++++ DATA PROVIDED ++++

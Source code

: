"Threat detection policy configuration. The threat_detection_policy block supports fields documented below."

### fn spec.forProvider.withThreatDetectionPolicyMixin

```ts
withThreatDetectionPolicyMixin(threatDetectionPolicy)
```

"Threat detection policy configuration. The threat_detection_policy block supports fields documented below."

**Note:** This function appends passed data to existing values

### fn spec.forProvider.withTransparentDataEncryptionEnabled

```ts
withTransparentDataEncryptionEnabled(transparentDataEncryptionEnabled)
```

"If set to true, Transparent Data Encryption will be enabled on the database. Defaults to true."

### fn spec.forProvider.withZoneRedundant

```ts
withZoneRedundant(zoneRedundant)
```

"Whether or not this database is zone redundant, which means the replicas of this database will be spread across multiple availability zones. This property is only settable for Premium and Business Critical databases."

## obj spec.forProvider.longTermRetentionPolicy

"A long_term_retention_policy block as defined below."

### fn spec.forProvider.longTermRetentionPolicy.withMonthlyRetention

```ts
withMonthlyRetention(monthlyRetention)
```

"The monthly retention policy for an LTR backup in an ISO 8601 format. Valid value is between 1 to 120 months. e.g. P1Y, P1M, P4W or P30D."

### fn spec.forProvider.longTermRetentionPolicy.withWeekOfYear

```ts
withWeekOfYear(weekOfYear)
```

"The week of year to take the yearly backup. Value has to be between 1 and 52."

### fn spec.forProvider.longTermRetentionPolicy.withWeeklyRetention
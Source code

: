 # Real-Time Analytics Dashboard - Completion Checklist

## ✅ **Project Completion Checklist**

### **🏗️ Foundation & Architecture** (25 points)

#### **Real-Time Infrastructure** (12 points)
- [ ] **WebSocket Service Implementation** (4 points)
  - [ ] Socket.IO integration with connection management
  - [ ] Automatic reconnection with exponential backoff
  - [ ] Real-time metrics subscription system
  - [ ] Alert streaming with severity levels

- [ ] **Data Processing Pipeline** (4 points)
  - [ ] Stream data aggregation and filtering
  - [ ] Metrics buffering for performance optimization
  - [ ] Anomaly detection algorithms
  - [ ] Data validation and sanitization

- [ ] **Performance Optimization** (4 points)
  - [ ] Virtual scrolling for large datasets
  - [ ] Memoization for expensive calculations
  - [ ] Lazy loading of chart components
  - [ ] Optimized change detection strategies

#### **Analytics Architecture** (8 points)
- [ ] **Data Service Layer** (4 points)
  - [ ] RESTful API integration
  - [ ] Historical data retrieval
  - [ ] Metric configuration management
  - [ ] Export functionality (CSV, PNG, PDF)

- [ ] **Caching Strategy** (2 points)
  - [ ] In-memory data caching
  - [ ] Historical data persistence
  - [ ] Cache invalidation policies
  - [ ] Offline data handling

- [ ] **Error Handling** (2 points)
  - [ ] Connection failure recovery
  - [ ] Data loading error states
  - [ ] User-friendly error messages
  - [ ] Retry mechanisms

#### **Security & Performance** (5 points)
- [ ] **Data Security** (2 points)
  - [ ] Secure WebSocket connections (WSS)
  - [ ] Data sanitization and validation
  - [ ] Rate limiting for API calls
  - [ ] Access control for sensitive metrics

++++

*EXERCISE DESCRIPTION*: Would you repeat all the material exactly as it is shown?

*FINISHED TASK*:
Source code

:"Threat detection policy configuration. The threat_detection_policy block supports fields documented below."

### fn spec.forProvider.withThreatDetectionPolicyMixin

```ts
withThreatDetectionPolicyMixin(threatDetectionPolicy)
```

"Threat detection policy configuration. The threat_detection_policy block supports fields documented below."

**Note:** This function appends passed data to existing values

### fn spec.forProvider.withTransparentDataEncryptionEnabled

```ts
withTransparentDataEncryptionEnabled(transparentDataEncryptionEnabled)
```

"If set to true, Transparent Data Encryption will be enabled on the database. Defaults to true."

### fn spec.forProvider.withZoneRedundant

```ts
withZoneRedundant(zoneRedundant)
```

"Whether or not this database is zone redundant, which means the replicas of this database will be spread across multiple availability zones. This property is only settable for Premium and Business Critical databases."

## obj spec.forProvider.longTermRetentionPolicy

"A long_term_retention_policy block as defined below."

### fn spec.forProvider.longTermRetentionPolicy.withMonthlyRetention

```ts
withMonthlyRetention(monthlyRetention)
```

"The monthly retention policy for an LTR backup in an ISO 8601 format. Valid value is between 1 to 120 months. e.g. P1Y, P1M, P4W or P30D."

### fn spec.forProvider.longTermRetentionPolicy.withWeekOfYear

```ts
withWeekOfYear(weekOfYear)
```

"The week of year to take the yearly backup. Value has to be between 1 and 52."

### fn spec.forProvider.longTermRetentionPolicy.withWeeklyRetention
Source code

: # Real-Time Analytics Dashboard - Completion Checklist

## ✅ **Project Completion Checklist**

### **🏗️ Foundation & Architecture** (25 points)

#### **Real-Time Infrastructure** (12 points)
- [ ] **WebSocket Service Implementation** (4 points)
  - [ ] Socket.IO integration with connection management
  - [ ] Automatic reconnection with exponential backoff
  - [ ] Real-time metrics subscription system
  - [ ] Alert streaming with severity levels

- [ ] **Data Processing Pipeline** (4 points)
  - [ ] Stream data aggregation and filtering
  - [ ] Metrics buffering for performance optimization
  - [ ] Anomaly detection algorithms
  - [ ] Data validation and sanitization

- [ ] **Performance Optimization** (4 points)
  - [ ] Virtual scrolling for large datasets
  - [ ] Memoization for expensive calculations
  - [ ] Lazy loading of chart components
  - [ ] Optimized change detection strategies

#### **Analytics Architecture** (8 points)
- [ ] **Data Service Layer** (4 points)
  - [ ] RESTful API integration
  - [ ] Historical data retrieval
  - [ ] Metric configuration management
  - [ ] Export functionality (CSV, PNG, PDF)

- [ ] **Caching Strategy** (2 points)
  - [ ] In-memory data caching
  - [ ] Historical data persistence
  - [ ] Cache invalidation policies
  - [ ] Offline data handling

- [ ] **Error Handling** (2 points)
  - [ ] Connection failure recovery
  - [ ] Data loading error states
  - [ ] User-friendly error messages
  - [ ] Retry mechanisms

#### **Security & Performance** (5 points)
- [ ] **Data Security** (2 points)
  - [ ] Secure WebSocket connections (WSS)
  - [ ] Data sanitization and validation
  - [ ] Rate limiting for API calls
  - [ ] Access control for sensitive metrics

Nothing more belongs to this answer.